By Ethan Yarbrough posted 09-14-2010 00:46

  

Here’s a funny comment that showed up in my Twitter stream today. From @devpatnaik:  

25 yrs ago, there was a push to make hospitals work like businesses. Now they work like businesses...from 25 yrs ago.

I think I was struck by that comment because of a convergence of thoughts based on things I’ve been reading. These sources have me wondering whether business will ever catch up with the consumer world when it comes to technology adoption. And has me wondering about the implications if we don’t.

First was this article from the Seattle Times discussing the rise of SharePoint. It gets into how SharePoint integrates with the Office suite and can have a positive impact on the productivity and efficiency of work processes in a business. It discusses some of the social tools of SharePoint 2010. But the article ends with this comment from Goldman Sachs analyst Sara Friar:

"Things like Facebook and LinkedIn are taking over where SharePoint leaves off. I would worry [that] Microsoft gets left behind if they don't move quickly to embrace social media as well," she said.

"They're trusted by enterprises, but upstarts like a Salesforce.com with Chatter can quickly come along and usurp them because they're not cool on the bleeding edge. Microsoft is always a bit slower."

My question here is simply this: does “cool” and “bleeding edge” drive the technology decision-making decisions of most businesses? Not in my experience. In fact, just the opposite is true in my experience: “cool” and “bleeding” edge are seen as risky and as potentially expensive money pits. Businesses, in my experience, want the boring, stable, sure-to-be-there-in-5-years technology company. That’s who they buy from.

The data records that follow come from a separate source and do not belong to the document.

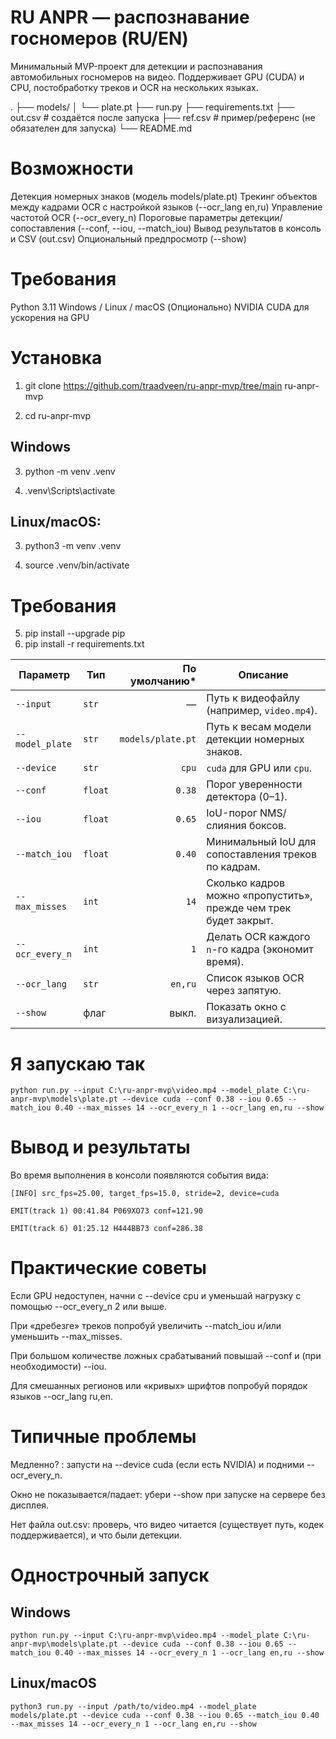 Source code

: # RU ANPR — распознавание госномеров (RU/EN)

Минимальный MVP-проект для детекции и распознавания автомобильных госномеров на видео.
Поддерживает GPU (CUDA) и CPU, постобработку треков и OCR на нескольких языках.


.
├── models/
│   └── plate.pt
├── run.py
├── requirements.txt
├── out.csv            # создаётся после запуска
├── ref.csv            # пример/референс (не обязателен для запуска)
└── README.md

# Возможности
Детекция номерных знаков (модель models/plate.pt)
Трекинг объектов между кадрами
OCR с настройкой языков (--ocr_lang en,ru)
Управление частотой OCR (--ocr_every_n)
Пороговые параметры детекции/сопоставления (--conf, --iou, --match_iou)
Вывод результатов в консоль и CSV (out.csv)
Опциональный предпросмотр (--show)

# Требования
Python 3.11 
Windows / Linux / macOS
(Опционально) NVIDIA CUDA для ускорения на GPU

# Установка

1) git clone https://github.com/traadveen/ru-anpr-mvp/tree/main ru-anpr-mvp

2) cd ru-anpr-mvp

## Windows

3) python -m venv .venv

4) .venv\Scripts\activate

## Linux/macOS:

3) python3 -m venv .venv

4) source .venv/bin/activate

# Требования
5) pip install --upgrade pip
6) pip install -r requirements.txt




| Параметр        | Тип     |     По умолчанию* | Описание                                                         |
| --------------- | ------- | ----------------: | ---------------------------------------------------------------- |
| `--input`       | `str`   |                 — | Путь к видеофайлу (например, `video.mp4`).                       |
| `--model_plate` | `str`   | `models/plate.pt` | Путь к весам модели детекции номерных знаков.                    |
| `--device`      | `str`   |             `cpu` | `cuda` для GPU или `cpu`.                                        |
| `--conf`        | `float` |            `0.38` | Порог уверенности детектора (0–1).                               |
| `--iou`         | `float` |            `0.65` | IoU-порог NMS/слияния боксов.                                    |
| `--match_iou`   | `float` |            `0.40` | Минимальный IoU для сопоставления треков по кадрам.              |
| `--max_misses`  | `int`   |              `14` | Сколько кадров можно «пропустить», прежде чем трек будет закрыт. |
| `--ocr_every_n` | `int`   |               `1` | Делать OCR каждого `n`-го кадра (экономит время).                |
| `--ocr_lang`    | `str`   |           `en,ru` | Список языков OCR через запятую.                                 |
| `--show`        | флаг    |             выкл. | Показать окно с визуализацией.                                   |

# Я запускаю так
```
python run.py --input C:\ru-anpr-mvp\video.mp4 --model_plate C:\ru-anpr-mvp\models\plate.pt --device cuda --conf 0.38 --iou 0.65 --match_iou 0.40 --max_misses 14 --ocr_every_n 1 --ocr_lang en,ru --show
```


# Вывод и результаты
Во время выполнения в консоли появляются события вида:
```
[INFO] src_fps=25.00, target_fps=15.0, stride=2, device=cuda

EMIT(track 1) 00:41.84 P069XO73 conf=121.90

EMIT(track 6) 01:25.12 H444BB73 conf=286.38
```
# Практические советы

Если GPU недоступен, начни с --device cpu и уменьшай нагрузку с помощью --ocr_every_n 2 или выше.

При «дребезге» треков попробуй увеличить --match_iou и/или уменьшить --max_misses.

При большом количестве ложных срабатываний повышай --conf и (при необходимости) --iou.

Для смешанных регионов или «кривых» шрифтов попробуй порядок языков --ocr_lang ru,en.

# Типичные проблемы

Медленно? : запусти на --device cuda (если есть NVIDIA) и подними --ocr_every_n.

Окно не показывается/падает: убери --show при запуске на сервере без дисплея.

Нет файла out.csv: проверь, что видео читается (существует путь, кодек поддерживается), и что были детекции.


# Однострочный запуск
## Windows
```
python run.py --input C:\ru-anpr-mvp\video.mp4 --model_plate C:\ru-anpr-mvp\models\plate.pt --device cuda --conf 0.38 --iou 0.65 --match_iou 0.40 --max_misses 14 --ocr_every_n 1 --ocr_lang en,ru --show
```

## Linux/macOS
```
python3 run.py --input /path/to/video.mp4 --model_plate models/plate.pt --device cuda --conf 0.38 --iou 0.65 --match_iou 0.40 --max_misses 14 --ocr_every_n 1 --ocr_lang en,ru --show
``` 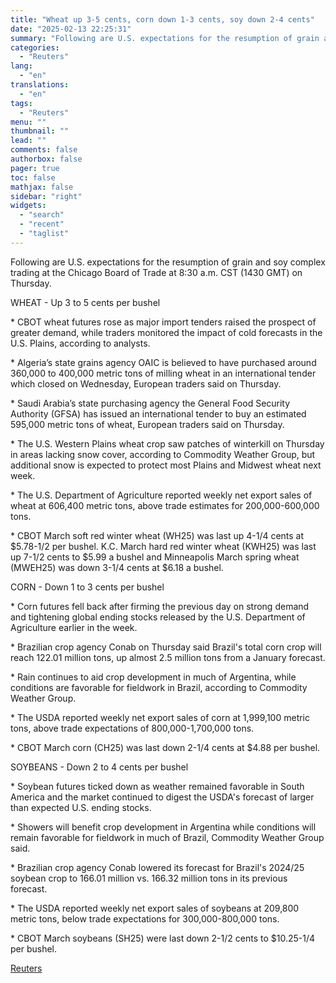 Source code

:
 ```yaml
---
title: "Wheat up 3-5 cents, corn down 1-3 cents, soy down 2-4 cents"
date: "2025-02-13 22:25:31"
summary: "Following are U.S. expectations for the resumption of grain and soy complex trading at the Chicago Board of Trade at 8:30 a.m. CST (1430 GMT) on Thursday.WHEAT - Up 3 to 5 cents per bushel* CBOT wheat futures rose as major import tenders raised the prospect of greater demand, while..."
categories:
  - "Reuters"
lang:
  - "en"
translations:
  - "en"
tags:
  - "Reuters"
menu: ""
thumbnail: ""
lead: ""
comments: false
authorbox: false
pager: true
toc: false
mathjax: false
sidebar: "right"
widgets:
  - "search"
  - "recent"
  - "taglist"
---
```


Following are U.S. expectations for the resumption of grain and soy complex trading at the Chicago Board of Trade at 8:30 a.m. CST (1430 GMT) on Thursday.

WHEAT - Up 3 to 5 cents per bushel

\* CBOT wheat futures rose as major import tenders raised the prospect of greater demand, while traders monitored the impact of cold forecasts in the U.S. Plains, according to analysts.

\* Algeria’s state grains agency OAIC is believed to have purchased around 360,000 to 400,000 metric tons of milling wheat in an international tender which closed on Wednesday, European traders said on Thursday.

\* Saudi Arabia’s state purchasing agency the General Food Security Authority (GFSA) has issued an international tender to buy an estimated 595,000 metric tons of wheat, European traders said on Thursday.

\* The U.S. Western Plains wheat crop saw patches of winterkill on Thursday in areas lacking snow cover, according to Commodity Weather Group, but additional snow is expected to protect most Plains and Midwest wheat next week.

\* The U.S. Department of Agriculture reported weekly net export sales of wheat at 606,400 metric tons, above trade estimates for 200,000-600,000 tons.

\* CBOT March soft red winter wheat (WH25) was last up 4-1/4 cents at $5.78-1/2 per bushel. K.C. March hard red winter wheat (KWH25) was last up 7-1/2 cents to $5.99 a bushel and Minneapolis March spring wheat (MWEH25) was down 3-1/4 cents at $6.18 a bushel.

CORN - Down 1 to 3 cents per bushel

\* Corn futures fell back after firming the previous day on strong demand and tightening global ending stocks released by the U.S. Department of Agriculture earlier in the week.

\* Brazilian crop agency Conab on Thursday said Brazil's total corn crop will reach 122.01 million tons, up almost 2.5 million tons from a January forecast.

\* Rain continues to aid crop development in much of Argentina, while conditions are favorable for fieldwork in Brazil, according to Commodity Weather Group.

\* The USDA reported weekly net export sales of corn at 1,999,100 metric tons, above trade expectations of 800,000-1,700,000 tons.

\* CBOT March corn (CH25) was last down 2-1/4 cents at $4.88 per bushel.

SOYBEANS - Down 2 to 4 cents per bushel

\* Soybean futures ticked down as weather remained favorable in South America and the market continued to digest the USDA's forecast of larger than expected U.S. ending stocks.

\* Showers will benefit crop development in Argentina while conditions will remain favorable for fieldwork in much of Brazil, Commodity Weather Group said.

\* Brazilian crop agency Conab lowered its forecast for Brazil's 2024/25 soybean crop to 166.01 million vs. 166.32 million tons in its previous forecast.

\* The USDA reported weekly net export sales of soybeans at 209,800 metric tons, below trade expectations for 300,000-800,000 tons.

\* CBOT March soybeans (SH25) were last down 2-1/2 cents to $10.25-1/4 per bushel.

[Reuters](https://www.tradingview.com/news/reuters.com,2025:newsml_L1N3P40OG:0-wheat-up-3-5-cents-corn-down-1-3-cents-soy-down-2-4-cents/)
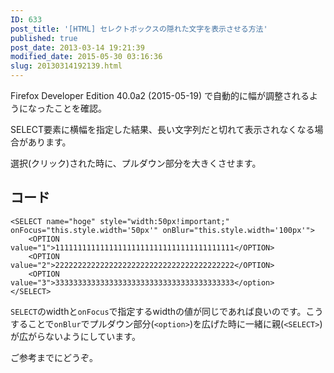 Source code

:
 ```yaml
---
ID: 633
post_title: '[HTML] セレクトボックスの隠れた文字を表示させる方法'
published: true
post_date: 2013-03-14 19:21:39
modified_date: 2015-05-30 03:16:36
slug: 20130314192139.html
---
```

<div class="alert alert-danger">Firefox Developer Edition 40.0a2 (2015-05-19) で自動的に幅が調整されるようになったことを確認。</div>

SELECT要素に横幅を指定した結果、長い文字列だと切れて表示されなくなる場合があります。

選択(クリック)された時に、プルダウン部分を大きくさせます。

<!--more-->

<h2>コード</h2>

<pre><code class="language-html">&lt;SELECT name="hoge" style="width:50px!important;" onFocus="this.style.width='50px'" onBlur="this.style.width='100px'"&gt;
    &lt;OPTION value="1"&gt;1111111111111111111111111111111111111111&lt;/OPTION&gt;
    &lt;OPTION value="2"&gt;2222222222222222222222222222222222222222&lt;/OPTION&gt;
    &lt;OPTION value="3"&gt;3333333333333333333333333333333333333333&lt;/option&gt;
&lt;/SELECT&gt;
</code></pre>

<code>SELECT</code>のwidthと<code>onFocus</code>で指定するwidthの値が同じであれば良いのです。こうすることで<code>onBlur</code>でプルダウン部分(<code>&lt;option&gt;</code>)を広げた時に一緒に親(<code>&lt;SELECT&gt;</code>)が広がらないようにしています。

ご参考までにどうぞ。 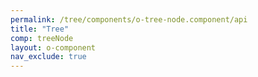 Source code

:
 ```yaml
---
permalink: /tree/components/o-tree-node.component/api
title: "Tree"
comp: treeNode
layout: o-component
nav_exclude: true
---
```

Next I came across this press release from the International Association of Business Communicators (IABC). In it IABC reports on a survey they’ve recently completed that finds that “email and intranets are the top communication methods used to engage employees.”  The findings are interesting and paint a picture of corporate communications that rings true with my observations. Here is a sampling of what the survey found:

COMMUNICATION METHODS FREQUENTLY USED TO ENGAGE EMPLOYEES AND FOSTER PRODUCTIVITY

  • Email: 83%
  • Intranet: 75%
  • Face-to-face: 54%
  • Website: 47%
  • Print newsletter: 31%
  • Posters: 28%
  • Social Media: 12%

When the businesses do use social media, Facebook, Twitter and Instant Messaging ranked as the most popular. To me it’s a shock to see posters outrank social media by a factor of more than 2-to-1.

What these figures say to me is that not only is business slow to adopt new tools, but it is also very good at developing ingrained, intractable habits. Email is at the top of the list. That entered business when – 20-25 years ago? Posters – what is that, 1,000 year old technology?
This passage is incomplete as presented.